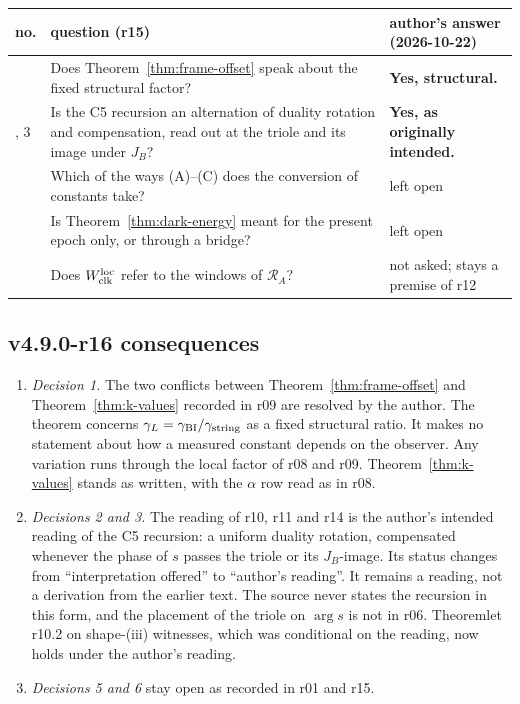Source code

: \begin{center}
\small
\begin{tabular}{@{}>{\raggedright\arraybackslash}p{}>{\raggedright\arraybackslash}p{}>{\raggedright\arraybackslash}p{}@{}}
\toprule
no. & question (r15) & author's answer (2026-10-22)\\
\midrule
1 & Does Theorem~\ref{thm:frame-offset} speak about the fixed structural factor? & \textbf{Yes, structural.}\\
2, 3 & Is the C5 recursion an alternation of duality rotation and compensation, read out at the triole and its image under \(J_B\)? & \textbf{Yes, as originally intended.}\\
5 & Which of the ways (A)--(C) does the conversion of constants take? & left open\\
6 & Is Theorem~\ref{thm:dark-energy} meant for the present epoch only, or through a bridge? & left open\\
4 & Does \(W_{\rm clk}^{\rm loc}\) refer to the windows of \(\mathcal R_A\)? & not asked; stays a premise of r12\\
\bottomrule
\end{tabular}
\end{center}

\subsection*{v4.9.0-r16 consequences}
\label{subsec:v490-r16-consequences}

\begin{enumerate}[leftmargin=2em]
\item \emph{Decision 1.}  The two conflicts between Theorem~\ref{thm:frame-offset} and Theorem~\ref{thm:k-values} recorded in
r09 are resolved by the author.  The theorem concerns \(\gamma_L=\gamma_{\mathrm{BI}}/\gamma_{\mathrm{string}}\) as a fixed structural ratio.  It makes no
statement about how a measured constant depends on the observer.  Any variation runs through the local factor of r08 and
r09.  Theorem~\ref{thm:k-values} stands as written, with the \(\alpha\) row read as in r08.
\item \emph{Decisions 2 and 3.}  The reading of r10, r11 and r14 is the author's intended reading of the C5 recursion: a
uniform duality rotation, compensated whenever the phase of \(s\) passes the triole or its \(J_B\)-image.  Its status changes
from ``interpretation offered'' to ``author's reading''.  It remains a reading, not a derivation from the earlier text.
The source never states the recursion in this form, and the placement of the triole on \(\arg s\) is not in r06.
Theoremlet r10.2 on shape-(iii) witnesses, which was conditional on the reading, now holds under the author's reading.
\item \emph{Decisions 5 and 6} stay open as recorded in r01 and r15.
\end{enumerate}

**WORK REQUIRED:** Report how many lines of the entries above contain the word "fixed", giving the number by itself.

**YOUR SOLUTION:** 2